Durant cette session de présentation, la découverte de Kokura en 1915, de Kure en 1929 et de Minami Osaka en 1943 a permis d’apprécier la minutie du travail de reconstitution. Les tenues des passants, l’architecture des bâtiments, les enseignes lumineuses ainsi que la technologie ambiante évoluent naturellement d’une période à l’autre. La foule réagit donc de manière vivante aux altercations, renforçant l’impression d’arpenter un véritable tableau de film noir.
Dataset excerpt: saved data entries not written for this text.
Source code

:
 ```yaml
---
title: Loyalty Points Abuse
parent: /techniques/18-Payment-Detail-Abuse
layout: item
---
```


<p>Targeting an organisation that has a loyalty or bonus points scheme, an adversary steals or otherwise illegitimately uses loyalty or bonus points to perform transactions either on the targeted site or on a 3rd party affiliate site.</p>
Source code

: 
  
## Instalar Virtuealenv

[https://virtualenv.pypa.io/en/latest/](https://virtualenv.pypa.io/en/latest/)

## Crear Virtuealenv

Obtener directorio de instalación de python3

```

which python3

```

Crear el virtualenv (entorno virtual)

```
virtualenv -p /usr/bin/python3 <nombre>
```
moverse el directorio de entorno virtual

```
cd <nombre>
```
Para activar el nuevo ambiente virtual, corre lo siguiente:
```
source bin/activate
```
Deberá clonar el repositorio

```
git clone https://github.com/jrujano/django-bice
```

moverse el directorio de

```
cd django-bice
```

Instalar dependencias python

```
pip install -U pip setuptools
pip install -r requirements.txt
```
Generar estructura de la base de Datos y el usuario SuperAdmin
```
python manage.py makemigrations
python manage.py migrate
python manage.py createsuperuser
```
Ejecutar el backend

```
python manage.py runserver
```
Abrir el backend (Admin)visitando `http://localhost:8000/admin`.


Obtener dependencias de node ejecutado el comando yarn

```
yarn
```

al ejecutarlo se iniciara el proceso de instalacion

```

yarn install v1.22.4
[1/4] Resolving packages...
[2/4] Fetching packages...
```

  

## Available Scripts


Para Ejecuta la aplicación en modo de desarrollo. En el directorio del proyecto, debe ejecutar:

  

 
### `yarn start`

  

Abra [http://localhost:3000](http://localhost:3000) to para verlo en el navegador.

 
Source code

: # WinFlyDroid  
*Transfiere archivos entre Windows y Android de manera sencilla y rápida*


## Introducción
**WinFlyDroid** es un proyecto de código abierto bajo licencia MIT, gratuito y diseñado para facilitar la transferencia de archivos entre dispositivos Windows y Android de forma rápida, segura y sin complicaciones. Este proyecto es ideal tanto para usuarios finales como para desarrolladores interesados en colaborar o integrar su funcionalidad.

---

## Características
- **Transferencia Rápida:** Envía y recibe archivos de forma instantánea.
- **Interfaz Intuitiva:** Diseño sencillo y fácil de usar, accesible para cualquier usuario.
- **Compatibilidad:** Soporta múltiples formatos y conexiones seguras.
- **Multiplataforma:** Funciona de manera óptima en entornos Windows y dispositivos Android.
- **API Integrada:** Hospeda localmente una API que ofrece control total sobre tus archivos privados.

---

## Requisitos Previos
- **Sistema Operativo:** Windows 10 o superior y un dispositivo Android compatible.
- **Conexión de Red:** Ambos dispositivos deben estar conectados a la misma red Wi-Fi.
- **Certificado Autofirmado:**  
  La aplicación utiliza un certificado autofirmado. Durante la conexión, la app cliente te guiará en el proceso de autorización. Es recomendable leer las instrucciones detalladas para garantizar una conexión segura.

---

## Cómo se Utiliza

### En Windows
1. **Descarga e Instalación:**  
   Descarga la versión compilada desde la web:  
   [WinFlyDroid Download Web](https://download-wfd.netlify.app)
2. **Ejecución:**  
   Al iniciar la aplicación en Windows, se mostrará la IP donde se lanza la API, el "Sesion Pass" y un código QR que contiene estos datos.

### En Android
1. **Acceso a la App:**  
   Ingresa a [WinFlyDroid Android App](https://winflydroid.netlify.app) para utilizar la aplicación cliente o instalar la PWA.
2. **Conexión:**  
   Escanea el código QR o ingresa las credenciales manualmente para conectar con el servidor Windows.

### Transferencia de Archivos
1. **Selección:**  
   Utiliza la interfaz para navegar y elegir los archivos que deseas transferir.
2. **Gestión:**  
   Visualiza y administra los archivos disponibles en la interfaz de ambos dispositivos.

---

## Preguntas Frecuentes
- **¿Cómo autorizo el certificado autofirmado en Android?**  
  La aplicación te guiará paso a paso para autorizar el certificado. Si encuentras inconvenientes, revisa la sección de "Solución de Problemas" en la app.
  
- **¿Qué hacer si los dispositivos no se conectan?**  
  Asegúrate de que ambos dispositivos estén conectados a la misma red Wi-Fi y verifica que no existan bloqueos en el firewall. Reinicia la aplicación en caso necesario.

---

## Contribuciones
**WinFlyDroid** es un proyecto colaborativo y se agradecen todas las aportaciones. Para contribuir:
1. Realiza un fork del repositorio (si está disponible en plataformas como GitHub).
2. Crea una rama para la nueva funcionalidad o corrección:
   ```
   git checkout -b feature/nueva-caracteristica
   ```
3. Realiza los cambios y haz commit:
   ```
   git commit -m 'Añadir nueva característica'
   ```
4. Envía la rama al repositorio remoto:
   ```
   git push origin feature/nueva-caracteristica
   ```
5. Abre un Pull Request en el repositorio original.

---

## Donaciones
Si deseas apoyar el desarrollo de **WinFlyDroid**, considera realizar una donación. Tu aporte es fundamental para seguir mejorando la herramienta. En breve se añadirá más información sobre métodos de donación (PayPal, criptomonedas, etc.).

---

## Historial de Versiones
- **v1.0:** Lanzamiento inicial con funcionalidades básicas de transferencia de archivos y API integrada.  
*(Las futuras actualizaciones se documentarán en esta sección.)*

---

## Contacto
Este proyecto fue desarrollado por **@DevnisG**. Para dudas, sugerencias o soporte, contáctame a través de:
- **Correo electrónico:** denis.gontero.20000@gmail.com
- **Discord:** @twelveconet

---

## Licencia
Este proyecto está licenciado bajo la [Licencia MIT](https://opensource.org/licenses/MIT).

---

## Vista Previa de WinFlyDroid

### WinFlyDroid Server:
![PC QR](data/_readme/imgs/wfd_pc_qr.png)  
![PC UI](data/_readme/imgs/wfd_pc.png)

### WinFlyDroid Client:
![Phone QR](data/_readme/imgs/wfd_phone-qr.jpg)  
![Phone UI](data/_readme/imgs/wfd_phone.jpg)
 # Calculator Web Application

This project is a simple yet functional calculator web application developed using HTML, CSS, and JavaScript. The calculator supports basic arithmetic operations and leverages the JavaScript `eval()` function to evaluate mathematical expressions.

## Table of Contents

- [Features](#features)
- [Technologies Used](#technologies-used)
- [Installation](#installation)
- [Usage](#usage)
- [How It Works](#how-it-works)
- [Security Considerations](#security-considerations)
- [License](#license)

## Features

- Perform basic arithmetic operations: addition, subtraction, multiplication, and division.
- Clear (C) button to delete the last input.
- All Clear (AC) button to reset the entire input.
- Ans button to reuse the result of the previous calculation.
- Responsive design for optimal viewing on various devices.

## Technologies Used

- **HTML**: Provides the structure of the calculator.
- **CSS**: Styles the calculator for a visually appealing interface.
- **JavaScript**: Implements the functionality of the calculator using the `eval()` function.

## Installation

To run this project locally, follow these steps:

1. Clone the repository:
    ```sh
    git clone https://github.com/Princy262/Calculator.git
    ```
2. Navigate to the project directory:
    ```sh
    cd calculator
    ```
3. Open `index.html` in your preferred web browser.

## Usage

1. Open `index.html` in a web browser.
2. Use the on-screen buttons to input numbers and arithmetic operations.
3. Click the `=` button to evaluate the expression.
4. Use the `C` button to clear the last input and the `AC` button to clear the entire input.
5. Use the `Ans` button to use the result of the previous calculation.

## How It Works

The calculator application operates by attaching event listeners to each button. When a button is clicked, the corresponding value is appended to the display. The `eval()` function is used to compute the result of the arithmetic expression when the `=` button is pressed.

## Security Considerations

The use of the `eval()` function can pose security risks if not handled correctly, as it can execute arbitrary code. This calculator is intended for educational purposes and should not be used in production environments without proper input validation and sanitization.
Gameplay de Stranger Than Heaven – Des affrontements physiques et une défense technique
Sur le plan des mécaniques de jeu, la jouabilité opère un virage radical vers plus de réalisme et d’exigence. Ainsi, fini les cabrioles spectaculaires et les attaques virevoltantes, le héros livre des duels secs, lourds et particulièrement punitifs.

Un contrôle indépendant des membres et une lecture du jeu essentielle
Le système de combat repose sur une approche novatrice et technique. Les commandes permettent de gérer indépendamment le bras gauche et le bras droit de votre personnage pour envoyer des coups rapides ou puissants. Cette dualité sert également à la garde et aux parades, qui nécessitent de choisir la bonne direction pour bloquer les assauts adverses. L’esquive et la contre-attaque demandent un timing impeccable, punissant immédiatement le moindre excès de confiance ou l’accumulation d’erreurs face à des ennemis plus coriaces.

Une interactivité renforcée avec le décor
L’environnement joue une fonction primordiale lors des altercations. Les éléments du décor peuvent être exploités directement durant les bagarres, tandis que des zones semi-destructibles accentuent l’impact visuel et la brutalité des impacts. Chaque coup porté ou encaissé possède un réel poids dans la manette, obligeant à observer attentivement la posture de l’adversaire plutôt qu’à frapper aveuglément les touches.

Graphismes et technique – Le Dragon Engine sublimé par une direction artistique sombre
Visuellement, le titre tire pleinement parti du moteur maison de RGG Studio pour afficher une esthétique très léchée. Le rendu de la nuit s’avère particulièrement impressionnant, magnifié par des jeux de lumière saisissants entre les néons, la fumée ambiante, l’éclairage des lampadaires et le reflet de la pluie sur la chaussée. L’animation des personnages gagne en crédibilité, abandonnant l’aspect rigide ou caricatural d’autrefois au profit d’une présence physique beaucoup plus marquée.

Impressions de preview – Que faut-il attendre de Stranger Than Heaven ?
En conclusion, ce premier aperçu de Stranger Than Heaven s’avère extrêmement encourageant. Le studio prouve sa capacité à se renouveler en proposant une formule plus posée, techniquement exigeante et portée par une ambiance sombre très réussie. Si la structure globale et la richesse du contenu restent à confirmer sur la durée, cette fresque historique possède tous les atouts pour devenir une nouvelle franchise majeure.